Record excerpts |
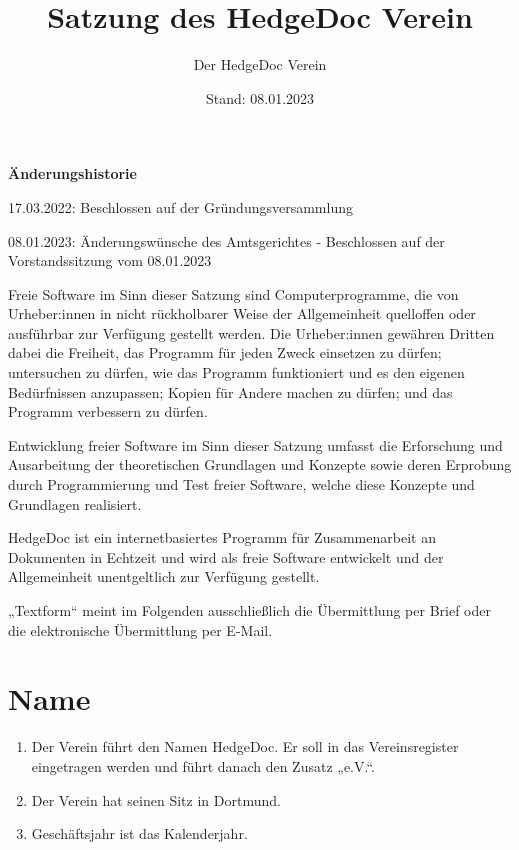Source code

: \documentclass[12pt,paper=a4,ngerman]{scrreprt}
\author{Der HedgeDoc Verein}
\title{Satzung des HedgeDoc Verein}
\date{Stand: 08.01.2023}
\begin{document}
	\maketitle
	\newpage
	
	\textbf{Änderungshistorie}
	\begin{description}
		\item
			17.03.2022: Beschlossen auf der Gründungsversammlung
		\item
			08.01.2023: Änderungswünsche des Amtsgerichtes - Beschlossen auf der Vorstandssitzung vom 08.01.2023
	\end{description}
	\newpage
	
	\tableofcontents
	\newpage
	
        Freie Software im Sinn dieser Satzung sind Computerprogramme, die von Urheber:innen in nicht rückholbarer Weise der Allgemeinheit quelloffen oder ausführbar zur Verfügung gestellt werden. Die Urheber:innen gewähren Dritten dabei die Freiheit, das Programm für jeden Zweck einsetzen zu dürfen; untersuchen zu dürfen, wie das Programm funktioniert und es den eigenen Bedürfnissen anzupassen; Kopien für Andere machen zu dürfen; und das Programm verbessern zu dürfen.
        
        Entwicklung freier Software im Sinn dieser Satzung umfasst die Erforschung und Ausarbeitung der theoretischen Grundlagen und Konzepte sowie deren Erprobung durch Programmierung und Test freier Software, welche diese Konzepte und Grundlagen realisiert.
        
        HedgeDoc ist ein internetbasiertes Programm für Zusammenarbeit an Dokumenten in Echtzeit und wird als freie Software entwickelt und der Allgemeinheit unentgeltlich zur Verfügung gestellt.
        
        „Textform“ meint im Folgenden ausschließlich die Übermittlung per Brief oder die elektronische Übermittlung per E-Mail.
    
	\section{Name}
	\begin{enumerate}
		\item
			Der Verein führt den Namen HedgeDoc. Er soll in das Vereinsregister eingetragen werden und führt danach den Zusatz „e.V.“.
		\item
			Der Verein hat seinen Sitz in Dortmund.
		\item
			Geschäftsjahr ist das Kalenderjahr.
	\end{enumerate}
	
\end{document}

Exercise objective | Repeat, without changes, every line from the one that contains "Entwicklung freier Software" through the final line of the data.

Task solution |
        Entwicklung freier Software im Sinn dieser Satzung umfasst die Erforschung und Ausarbeitung der theoretischen Grundlagen und Konzepte sowie deren Erprobung durch Programmierung und Test freier Software, welche diese Konzepte und Grundlagen realisiert.
        
        HedgeDoc ist ein internetbasiertes Programm für Zusammenarbeit an Dokumenten in Echtzeit und wird als freie Software entwickelt und der Allgemeinheit unentgeltlich zur Verfügung gestellt.
        
        „Textform“ meint im Folgenden ausschließlich die Übermittlung per Brief oder die elektronische Übermittlung per E-Mail.
    
	\section{Name}
	\begin{enumerate}
		\item
			Der Verein führt den Namen HedgeDoc. Er soll in das Vereinsregister eingetragen werden und führt danach den Zusatz „e.V.“.
		\item
			Der Verein hat seinen Sitz in Dortmund.
		\item
			Geschäftsjahr ist das Kalenderjahr.
	\end{enumerate}
	
\end{document}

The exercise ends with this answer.